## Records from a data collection

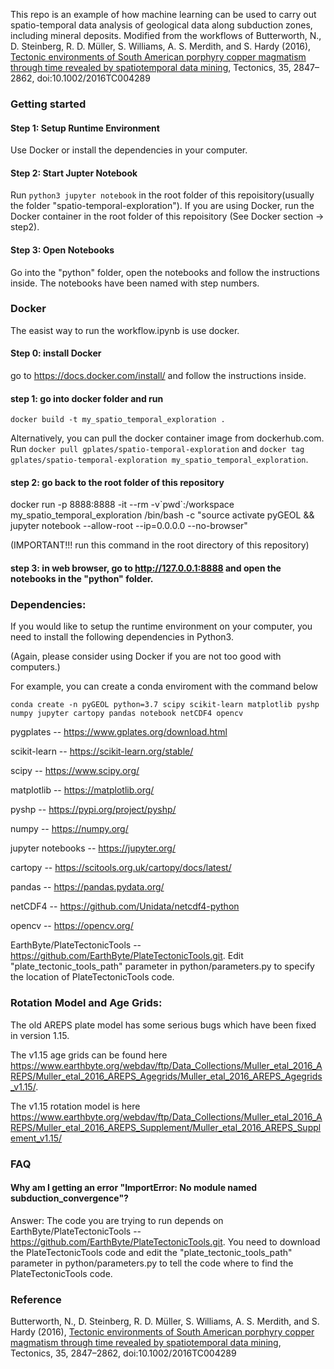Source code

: This repo is an example of how machine learning can be used to carry out spatio-temporal data analysis of geological data along subduction zones, including mineral deposits. Modified from the workflows of Butterworth, N., D. Steinberg, R. D. Müller, S. Williams, A. S. Merdith, and S. Hardy (2016), [Tectonic environments of South American porphyry copper magmatism through time revealed by spatiotemporal data mining](https://agupubs.onlinelibrary.wiley.com/doi/full/10.1002/2016TC004289), Tectonics, 35, 2847–2862, doi:10.1002/2016TC004289

### Getting started

#### Step 1: Setup Runtime Environment
Use Docker or install the dependencies in your computer.

#### Step 2: Start Jupter Notebook
Run `python3 jupyter notebook` in the root folder of this repoisitory(usually the folder "spatio-temporal-exploration").
If you are using Docker, run the Docker container in the root folder of this repoisitory (See Docker section -> step2).

#### Step 3: Open Notebooks
Go into the "python" folder, open the notebooks and follow the instructions inside.
The notebooks have been named with step numbers. 

### Docker

The easist way to run the workflow.ipynb is use docker.

#### Step 0: install Docker 
go to https://docs.docker.com/install/ and follow the instructions inside.

#### step 1: go into docker folder and run 
`docker build -t my_spatio_temporal_exploration .`

Alternatively, you can pull the docker container image from dockerhub.com. Run `docker pull gplates/spatio-temporal-exploration` and `docker tag gplates/spatio-temporal-exploration my_spatio_temporal_exploration`.

#### step 2: go back to the root folder of this repository
docker run -p 8888:8888 -it --rm -v\`pwd\`:/workspace my_spatio_temporal_exploration /bin/bash -c "source activate pyGEOL && jupyter notebook --allow-root --ip=0.0.0.0 --no-browser" 

(IMPORTANT!!! run this command in the root directory of this repository)

#### step 3: in web browser, go to http://127.0.0.1:8888 and open the notebooks in the "python" folder.

### Dependencies:

If you would like to setup the runtime environment on your computer, you need to install the following dependencies in Python3.

(Again, please consider using Docker if you are not too good with computers.)

For example, you can create a conda enviroment with the command below

`conda create -n pyGEOL python=3.7 scipy scikit-learn matplotlib pyshp numpy jupyter cartopy pandas notebook netCDF4 opencv`

pygplates -- https://www.gplates.org/download.html

scikit-learn -- https://scikit-learn.org/stable/

scipy -- https://www.scipy.org/

matplotlib -- https://matplotlib.org/

pyshp -- https://pypi.org/project/pyshp/

numpy -- https://numpy.org/

jupyter notebooks -- https://jupyter.org/

cartopy -- https://scitools.org.uk/cartopy/docs/latest/

pandas -- https://pandas.pydata.org/

netCDF4 -- https://github.com/Unidata/netcdf4-python

opencv -- https://opencv.org/

EarthByte/PlateTectonicTools -- https://github.com/EarthByte/PlateTectonicTools.git. Edit "plate_tectonic_tools_path" parameter in python/parameters.py to specify the location of PlateTectonicTools code.

### Rotation Model and Age Grids:

The old AREPS plate model has some serious bugs which have been fixed in version 1.15.  

The v1.15 age grids can be found here https://www.earthbyte.org/webdav/ftp/Data_Collections/Muller_etal_2016_AREPS/Muller_etal_2016_AREPS_Agegrids/Muller_etal_2016_AREPS_Agegrids_v1.15/.

The v1.15 rotation model is here https://www.earthbyte.org/webdav/ftp/Data_Collections/Muller_etal_2016_AREPS/Muller_etal_2016_AREPS_Supplement/Muller_etal_2016_AREPS_Supplement_v1.15/


### FAQ
#### Why am I getting an error "ImportError: No module named subduction_convergence"?
Answer: The code you are trying to run depends on EarthByte/PlateTectonicTools -- https://github.com/EarthByte/PlateTectonicTools.git. You need to download the PlateTectonicTools code and edit the "plate_tectonic_tools_path" parameter in python/parameters.py to tell the code where to find the PlateTectonicTools code.

### Reference
Butterworth, N., D. Steinberg, R. D. Müller, S. Williams, A. S. Merdith, and S. Hardy (2016), [Tectonic environments of South American porphyry copper magmatism through time revealed by spatiotemporal data mining](https://agupubs.onlinelibrary.wiley.com/doi/full/10.1002/2016TC004289), Tectonics, 35, 2847–2862, doi:10.1002/2016TC004289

## WHAT THE TASK ASKS
Identify the lines above that contain the word "spatiotemporal", then copy them.

## TASK OUTPUT
: This repo is an example of how machine learning can be used to carry out spatio-temporal data analysis of geological data along subduction zones, including mineral deposits. Modified from the workflows of Butterworth, N., D. Steinberg, R. D. Müller, S. Williams, A. S. Merdith, and S. Hardy (2016), [Tectonic environments of South American porphyry copper magmatism through time revealed by spatiotemporal data mining](https://agupubs.onlinelibrary.wiley.com/doi/full/10.1002/2016TC004289), Tectonics, 35, 2847–2862, doi:10.1002/2016TC004289
Butterworth, N., D. Steinberg, R. D. Müller, S. Williams, A. S. Merdith, and S. Hardy (2016), [Tectonic environments of South American porphyry copper magmatism through time revealed by spatiotemporal data mining](https://agupubs.onlinelibrary.wiley.com/doi/full/10.1002/2016TC004289), Tectonics, 35, 2847–2862, doi:10.1002/2016TC004289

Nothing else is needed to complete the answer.